Top of Supplied material

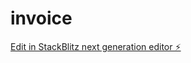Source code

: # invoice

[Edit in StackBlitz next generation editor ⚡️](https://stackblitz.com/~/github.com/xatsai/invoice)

Bottom of Supplied material
Top of Supplied material

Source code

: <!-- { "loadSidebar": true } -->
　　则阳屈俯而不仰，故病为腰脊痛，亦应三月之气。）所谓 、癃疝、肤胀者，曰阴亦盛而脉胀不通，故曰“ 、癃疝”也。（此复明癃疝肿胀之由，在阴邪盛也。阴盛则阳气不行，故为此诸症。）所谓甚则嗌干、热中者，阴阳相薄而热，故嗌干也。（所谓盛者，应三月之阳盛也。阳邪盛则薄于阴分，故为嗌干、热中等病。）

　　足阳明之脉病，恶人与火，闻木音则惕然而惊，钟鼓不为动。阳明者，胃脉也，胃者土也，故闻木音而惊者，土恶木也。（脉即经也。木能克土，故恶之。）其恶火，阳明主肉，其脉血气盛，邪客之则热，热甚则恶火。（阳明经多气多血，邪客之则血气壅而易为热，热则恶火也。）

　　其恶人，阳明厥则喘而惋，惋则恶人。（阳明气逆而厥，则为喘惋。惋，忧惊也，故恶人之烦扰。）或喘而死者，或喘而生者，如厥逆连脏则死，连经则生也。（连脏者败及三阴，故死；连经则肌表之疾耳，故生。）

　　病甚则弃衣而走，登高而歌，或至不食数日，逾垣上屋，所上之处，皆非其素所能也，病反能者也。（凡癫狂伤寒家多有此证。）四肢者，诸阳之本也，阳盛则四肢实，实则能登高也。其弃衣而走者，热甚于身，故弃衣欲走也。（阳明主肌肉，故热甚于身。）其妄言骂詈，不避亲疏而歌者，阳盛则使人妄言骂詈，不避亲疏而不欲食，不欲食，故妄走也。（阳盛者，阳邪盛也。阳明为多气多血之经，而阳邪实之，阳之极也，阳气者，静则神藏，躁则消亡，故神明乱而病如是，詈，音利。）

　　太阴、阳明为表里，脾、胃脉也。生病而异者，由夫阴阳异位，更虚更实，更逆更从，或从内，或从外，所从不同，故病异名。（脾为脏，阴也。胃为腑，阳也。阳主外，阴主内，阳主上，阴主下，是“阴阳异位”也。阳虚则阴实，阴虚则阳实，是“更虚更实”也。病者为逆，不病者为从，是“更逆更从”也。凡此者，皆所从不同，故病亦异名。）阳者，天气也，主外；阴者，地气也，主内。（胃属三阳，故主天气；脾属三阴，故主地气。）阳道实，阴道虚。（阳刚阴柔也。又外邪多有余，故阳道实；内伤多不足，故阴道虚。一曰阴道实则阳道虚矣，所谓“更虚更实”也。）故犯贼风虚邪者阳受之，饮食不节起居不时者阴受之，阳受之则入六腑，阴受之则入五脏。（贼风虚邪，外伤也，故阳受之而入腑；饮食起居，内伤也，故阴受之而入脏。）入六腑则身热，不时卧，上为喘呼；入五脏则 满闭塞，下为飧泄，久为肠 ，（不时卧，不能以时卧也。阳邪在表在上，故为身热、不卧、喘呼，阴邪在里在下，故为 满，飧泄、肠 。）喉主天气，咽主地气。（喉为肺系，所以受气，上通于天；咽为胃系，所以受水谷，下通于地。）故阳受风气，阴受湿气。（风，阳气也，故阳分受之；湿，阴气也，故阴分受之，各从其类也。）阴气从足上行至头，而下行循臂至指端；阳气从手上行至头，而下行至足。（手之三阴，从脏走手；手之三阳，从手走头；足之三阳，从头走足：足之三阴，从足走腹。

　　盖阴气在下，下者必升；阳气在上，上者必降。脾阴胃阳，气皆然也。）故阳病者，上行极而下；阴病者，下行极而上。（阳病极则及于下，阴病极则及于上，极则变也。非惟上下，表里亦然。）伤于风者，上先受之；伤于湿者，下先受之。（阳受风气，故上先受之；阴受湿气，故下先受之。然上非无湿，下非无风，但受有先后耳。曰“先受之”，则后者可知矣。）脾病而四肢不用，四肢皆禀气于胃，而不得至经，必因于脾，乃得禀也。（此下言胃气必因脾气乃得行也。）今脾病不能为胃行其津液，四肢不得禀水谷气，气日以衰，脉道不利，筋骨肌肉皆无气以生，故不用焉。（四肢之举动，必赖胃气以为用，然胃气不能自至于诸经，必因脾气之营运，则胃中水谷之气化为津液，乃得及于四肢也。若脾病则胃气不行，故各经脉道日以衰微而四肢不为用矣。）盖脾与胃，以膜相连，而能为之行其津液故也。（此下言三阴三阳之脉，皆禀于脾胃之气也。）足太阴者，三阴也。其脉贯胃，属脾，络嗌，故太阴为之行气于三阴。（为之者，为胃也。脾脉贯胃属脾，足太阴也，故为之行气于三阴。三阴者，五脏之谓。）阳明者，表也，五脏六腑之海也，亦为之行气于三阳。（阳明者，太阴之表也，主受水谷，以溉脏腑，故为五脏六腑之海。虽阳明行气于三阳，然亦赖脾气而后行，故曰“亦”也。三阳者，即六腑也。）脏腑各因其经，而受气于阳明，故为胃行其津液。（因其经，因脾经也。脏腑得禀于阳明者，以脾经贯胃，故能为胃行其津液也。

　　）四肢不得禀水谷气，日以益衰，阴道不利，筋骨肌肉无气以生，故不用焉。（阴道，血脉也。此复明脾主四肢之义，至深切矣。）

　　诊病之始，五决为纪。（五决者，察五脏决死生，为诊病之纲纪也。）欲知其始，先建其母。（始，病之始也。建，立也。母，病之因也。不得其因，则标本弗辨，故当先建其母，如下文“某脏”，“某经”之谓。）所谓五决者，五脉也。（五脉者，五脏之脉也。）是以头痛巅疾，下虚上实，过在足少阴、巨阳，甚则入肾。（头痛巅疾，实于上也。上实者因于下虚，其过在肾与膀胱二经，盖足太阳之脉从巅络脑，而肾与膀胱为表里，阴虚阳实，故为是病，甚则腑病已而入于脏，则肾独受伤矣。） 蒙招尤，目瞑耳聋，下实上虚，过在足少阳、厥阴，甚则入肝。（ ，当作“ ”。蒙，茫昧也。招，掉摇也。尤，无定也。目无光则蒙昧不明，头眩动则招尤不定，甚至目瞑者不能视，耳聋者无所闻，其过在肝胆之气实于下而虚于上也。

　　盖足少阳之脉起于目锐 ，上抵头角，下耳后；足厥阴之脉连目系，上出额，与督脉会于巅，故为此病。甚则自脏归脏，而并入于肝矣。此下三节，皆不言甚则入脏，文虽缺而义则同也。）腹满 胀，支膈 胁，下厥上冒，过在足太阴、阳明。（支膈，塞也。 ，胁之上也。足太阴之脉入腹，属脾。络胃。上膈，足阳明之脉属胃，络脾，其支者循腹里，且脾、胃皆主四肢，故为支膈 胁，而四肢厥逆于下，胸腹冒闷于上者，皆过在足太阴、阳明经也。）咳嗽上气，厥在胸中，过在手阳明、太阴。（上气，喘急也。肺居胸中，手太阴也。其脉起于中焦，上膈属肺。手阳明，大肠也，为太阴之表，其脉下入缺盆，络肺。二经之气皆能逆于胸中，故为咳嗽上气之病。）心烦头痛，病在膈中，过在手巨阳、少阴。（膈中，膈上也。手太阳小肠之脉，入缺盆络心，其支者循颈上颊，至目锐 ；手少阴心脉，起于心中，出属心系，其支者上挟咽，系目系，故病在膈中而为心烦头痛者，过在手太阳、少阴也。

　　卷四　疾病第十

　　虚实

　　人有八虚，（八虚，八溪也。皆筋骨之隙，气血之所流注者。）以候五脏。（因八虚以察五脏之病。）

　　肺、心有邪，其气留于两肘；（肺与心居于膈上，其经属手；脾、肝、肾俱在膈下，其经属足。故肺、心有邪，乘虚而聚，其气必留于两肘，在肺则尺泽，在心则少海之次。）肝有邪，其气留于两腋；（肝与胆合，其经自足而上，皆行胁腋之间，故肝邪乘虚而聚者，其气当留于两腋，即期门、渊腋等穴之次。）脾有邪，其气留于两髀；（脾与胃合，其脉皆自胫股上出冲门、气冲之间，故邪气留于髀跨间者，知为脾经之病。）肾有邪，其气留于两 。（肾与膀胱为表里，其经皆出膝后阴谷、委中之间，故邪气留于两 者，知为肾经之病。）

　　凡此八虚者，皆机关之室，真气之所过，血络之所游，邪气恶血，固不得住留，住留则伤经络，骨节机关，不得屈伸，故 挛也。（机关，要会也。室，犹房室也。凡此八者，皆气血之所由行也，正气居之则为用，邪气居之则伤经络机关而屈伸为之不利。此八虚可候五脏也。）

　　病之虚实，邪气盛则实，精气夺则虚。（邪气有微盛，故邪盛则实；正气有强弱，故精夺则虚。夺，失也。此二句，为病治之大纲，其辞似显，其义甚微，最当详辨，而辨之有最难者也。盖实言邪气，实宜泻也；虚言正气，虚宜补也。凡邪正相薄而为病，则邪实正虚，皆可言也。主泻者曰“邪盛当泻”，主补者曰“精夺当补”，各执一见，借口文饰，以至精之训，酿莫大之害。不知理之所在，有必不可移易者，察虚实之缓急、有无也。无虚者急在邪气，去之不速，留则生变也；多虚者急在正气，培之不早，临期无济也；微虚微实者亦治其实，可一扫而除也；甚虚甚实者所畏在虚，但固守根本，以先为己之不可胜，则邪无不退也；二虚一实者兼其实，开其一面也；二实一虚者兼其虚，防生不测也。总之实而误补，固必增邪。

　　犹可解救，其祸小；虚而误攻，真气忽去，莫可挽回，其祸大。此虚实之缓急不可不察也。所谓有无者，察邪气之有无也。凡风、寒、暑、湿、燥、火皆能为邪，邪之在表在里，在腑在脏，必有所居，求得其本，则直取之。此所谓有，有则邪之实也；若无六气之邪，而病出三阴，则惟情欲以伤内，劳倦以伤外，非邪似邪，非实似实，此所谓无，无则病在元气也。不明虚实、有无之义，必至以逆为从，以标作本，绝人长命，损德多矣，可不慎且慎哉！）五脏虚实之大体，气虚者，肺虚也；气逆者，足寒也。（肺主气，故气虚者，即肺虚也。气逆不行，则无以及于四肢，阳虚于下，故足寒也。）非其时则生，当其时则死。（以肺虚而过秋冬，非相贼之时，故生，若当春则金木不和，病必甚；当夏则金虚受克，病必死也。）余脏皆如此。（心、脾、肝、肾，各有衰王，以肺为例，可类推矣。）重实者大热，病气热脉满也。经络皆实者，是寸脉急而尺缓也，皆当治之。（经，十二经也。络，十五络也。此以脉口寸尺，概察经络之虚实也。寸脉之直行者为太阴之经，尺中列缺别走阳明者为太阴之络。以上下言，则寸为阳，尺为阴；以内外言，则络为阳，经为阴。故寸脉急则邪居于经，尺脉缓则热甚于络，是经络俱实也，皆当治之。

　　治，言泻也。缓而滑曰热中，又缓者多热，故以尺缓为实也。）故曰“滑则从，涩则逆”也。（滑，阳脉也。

Bottom of Supplied material
Top of Supplied material

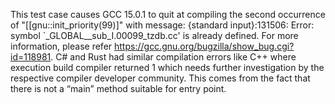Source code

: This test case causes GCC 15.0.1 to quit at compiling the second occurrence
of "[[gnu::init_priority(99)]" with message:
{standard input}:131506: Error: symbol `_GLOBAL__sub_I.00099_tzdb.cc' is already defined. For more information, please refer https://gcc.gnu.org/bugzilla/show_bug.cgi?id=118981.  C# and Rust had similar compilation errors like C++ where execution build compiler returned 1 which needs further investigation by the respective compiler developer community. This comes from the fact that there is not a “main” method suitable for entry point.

Bottom of Supplied material

Task directions:
The word to find is "invoice". Copy every line of the records that holds it.

Result of the exercise:
: # invoice
[Edit in StackBlitz next generation editor ⚡️](https://stackblitz.com/~/github.com/xatsai/invoice)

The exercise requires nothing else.